# Exercise directions
Task for the records below: copy exactly from the first line on, stopping once the line with "Коллекция часто задаваемых" is copied, and leave out the pictures.

# Data extract

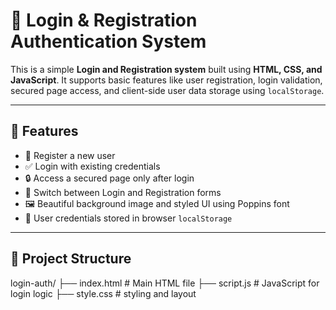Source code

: # 🔐 Login & Registration Authentication System

This is a simple **Login and Registration system** built using **HTML, CSS, and JavaScript**. It supports basic features like user registration, login validation, secured page access, and client-side user data storage using `localStorage`.

---

## 🚀 Features

- 🔑 Register a new user
- ✅ Login with existing credentials
- 🔒 Access a secured page only after login
- 🔄 Switch between Login and Registration forms
- 🖼️ Beautiful background image and styled UI using Poppins font
- 🧠 User credentials stored in browser `localStorage`

---

## 📁 Project Structure

login-auth/
├── index.html # Main HTML file
├── script.js # JavaScript for login logic
├── style.css # styling and layout
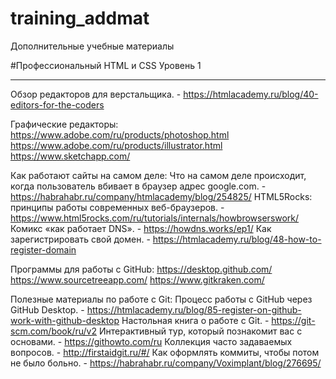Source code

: # training_addmat
Дополнительные учебные материалы

#Профессиональный HTML и CSS Уровень 1
***
Обзор редакторов для верстальщика. - https://htmlacademy.ru/blog/40-editors-for-the-coders

Графические редакторы:
https://www.adobe.com/ru/products/photoshop.html
https://www.adobe.com/ru/products/illustrator.html
https://www.sketchapp.com/

Как работают сайты на самом деле:
Что на самом деле происходит, когда пользователь вбивает в браузер адрес google.com. - https://habrahabr.ru/company/htmlacademy/blog/254825/
HTML5Rocks: принципы работы современных веб-браузеров. - https://www.html5rocks.com/ru/tutorials/internals/howbrowserswork/
Комикс «как работает DNS». - https://howdns.works/ep1/
Как зарегистрировать свой домен. - https://htmlacademy.ru/blog/48-how-to-register-domain

Программы для работы с GitHub:
https://desktop.github.com/
https://www.sourcetreeapp.com/
https://www.gitkraken.com/

Полезные материалы по работе с Git:
Процесс работы с GitHub через GitHub Desktop. - https://htmlacademy.ru/blog/85-register-on-github-work-with-github-desktop
Настольная книга о работе с Git. - https://git-scm.com/book/ru/v2
Интерактивный тур, который познакомит вас с основами. - https://githowto.com/ru
Коллекция часто задаваемых вопросов. - http://firstaidgit.ru/#/
Как оформлять коммиты, чтобы потом не было больно. - https://habrahabr.ru/company/Voximplant/blog/276695/


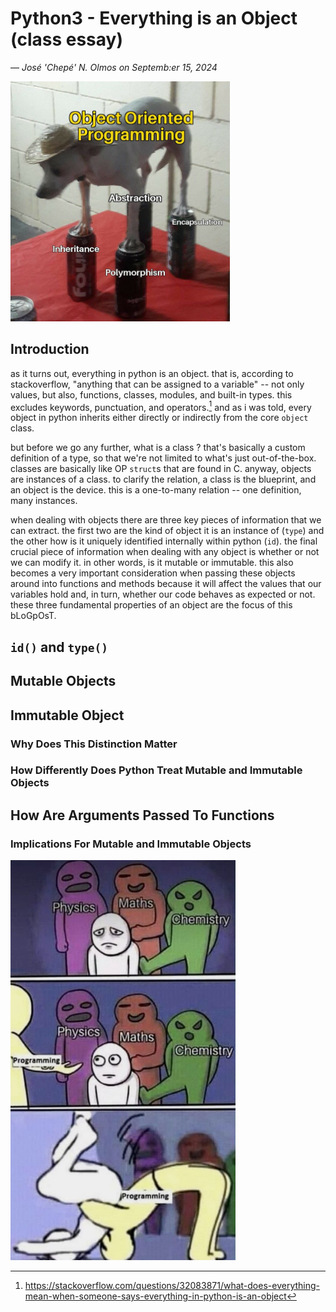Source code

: <!--
INSTRUCTIONS:
Write a blog post about everything you just learned / this project is covering. Your blog post should be articulated this way (one paragraph per item):
    introduction
    id and type
    mutable objects
    immutable objects
    why does it matter and how differently does Python treat mutable and immutable objects
    how arguments are passed to functions and what does that imply for mutable and immutable objects
Your posts should have many code/output examples to illustrate what you are explaining, and at least one picture, at the top.

PROJECT OBJECTIVES:
what is an object
difference between a class and an object or instance
difference between immutable object and mutable object
built-in mutable and immutable types
what is a reference
what is an assignment
what is an alias
how to know if two variables are identical
how to know if two variables are linked to the same object
how to display the variable identifier (which is the memory address in the cpython implementation)
-->

# Python3 - Everything is an Object (class essay)
&mdash; _Jos&eacute; 'Chep&eacute;' N. Olmos on Septemb:er 15, 2024_

<img src="./assets/oop-core-pillars.jpg" height="384"/>

## Introduction

as it turns out, everything in python is an object. that is, according to stackoverflow, "anything that can be assigned to a variable" -- not only values, but also, functions, classes, modules, and built-in types. this excludes keywords, punctuation, and operators.[^1] and as i was told, every object in python inherits either directly or indirectly from the core `object` class. 

but before we go any further, what is a class ? that's basically a custom definition of a type, so that we're not limited to what's just out-of-the-box. classes are basically like OP `struct`s that are found in C. anyway, objects are instances of a class. to clarify the relation, a class is the blueprint, and an object is the device. this is a one-to-many relation -- one definition, many instances. 

when dealing with objects there are three key pieces of information that we can extract. the first two are the kind of object it is an instance of (`type`) and the other how is it uniquely identified internally within python (`id`). the final crucial piece of information when dealing with any object is whether or not we can modify it. in other words, is it mutable or immutable. this also becomes a very important consideration when passing these objects around into functions and methods because it will affect the values that our variables hold and, in turn, whether our code behaves as expected or not. these three fundamental properties of an object are the focus of this bLoGpOsT.

## `id()` and `type()`
<!--
notes: 
id(obj) returns the unique integer memory address of the given object.
common use-case is to check whether or not two variables refer to the same thing.
the identity of an object is unique and constant during its lifetime. if objects lifetimes do not overlap, they may have the same id() value
`is` and `==` in relation to id()
variables are basically simple functions that may return etheir the their object or a duplicate of (depending on the language and circumstance)
sometimes when troubleshooting it is a good idea to check with id or is or == to see what is really going on
how containers are passed around
how do ids change if after a value is modified
-->

## Mutable Objects

## Immutable Object

###	Why Does This Distinction Matter

###	How Differently Does Python Treat Mutable and Immutable Objects

## How Are Arguments Passed To Functions

### Implications For Mutable and Immutable Objects
<!--
cloning - allows us to modify a duplicate of a container type but also to have accessible to an unmodified original 
-->

<img src="./assets/perhaps-programming.jpg" height="640"/>

[^1]: https://stackoverflow.com/questions/32083871/what-does-everything-mean-when-someone-says-everything-in-python-is-an-object
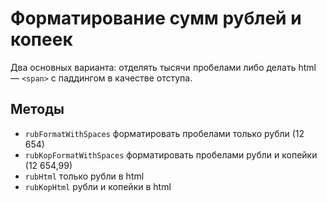 # Форматирование сумм рублей и копеек

Два основных варианта: отделять тысячи пробелами либо делать html — `<span>` с паддингом в качестве отступа.

## Методы

* `rubFormatWithSpaces` форматировать пробелами только рубли (12 654)
* `rubKopFormatWithSpaces` форматировать пробелами рубли и копейки (12 654,99)
* `rubHtml` только рубли в html
* `rubKopHtml` рубли и копейки в html
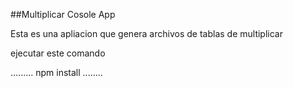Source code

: ##Multiplicar Cosole App

Esta es una apliacion que genera archivos de tablas de multiplicar

ejecutar este comando

.........
npm install
........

# Answer to this exercise
Source code

: # 🔐 Login & Registration Authentication System

This is a simple **Login and Registration system** built using **HTML, CSS, and JavaScript**. It supports basic features like user registration, login validation, secured page access, and client-side user data storage using `localStorage`.

---

## 🚀 Features

- 🔑 Register a new user
- ✅ Login with existing credentials
- 🔒 Access a secured page only after login
- 🔄 Switch between Login and Registration forms
- 🖼️ Beautiful background image and styled UI using Poppins font
- 🧠 User credentials stored in browser `localStorage`

---

## 📁 Project Structure

login-auth/
├── index.html # Main HTML file
├── script.js # JavaScript for login logic
├── style.css # styling and layout
Source code

: # training_addmat
Дополнительные учебные материалы

#Профессиональный HTML и CSS Уровень 1
***
Обзор редакторов для верстальщика. - https://htmlacademy.ru/blog/40-editors-for-the-coders

Графические редакторы:
https://www.adobe.com/ru/products/photoshop.html
https://www.adobe.com/ru/products/illustrator.html
https://www.sketchapp.com/

Как работают сайты на самом деле:
Что на самом деле происходит, когда пользователь вбивает в браузер адрес google.com. - https://habrahabr.ru/company/htmlacademy/blog/254825/
HTML5Rocks: принципы работы современных веб-браузеров. - https://www.html5rocks.com/ru/tutorials/internals/howbrowserswork/
Комикс «как работает DNS». - https://howdns.works/ep1/
Как зарегистрировать свой домен. - https://htmlacademy.ru/blog/48-how-to-register-domain

Программы для работы с GitHub:
https://desktop.github.com/
https://www.sourcetreeapp.com/
https://www.gitkraken.com/

Полезные материалы по работе с Git:
Процесс работы с GitHub через GitHub Desktop. - https://htmlacademy.ru/blog/85-register-on-github-work-with-github-desktop
Настольная книга о работе с Git. - https://git-scm.com/book/ru/v2
Интерактивный тур, который познакомит вас с основами. - https://githowto.com/ru
Коллекция часто задаваемых вопросов. - http://firstaidgit.ru/#/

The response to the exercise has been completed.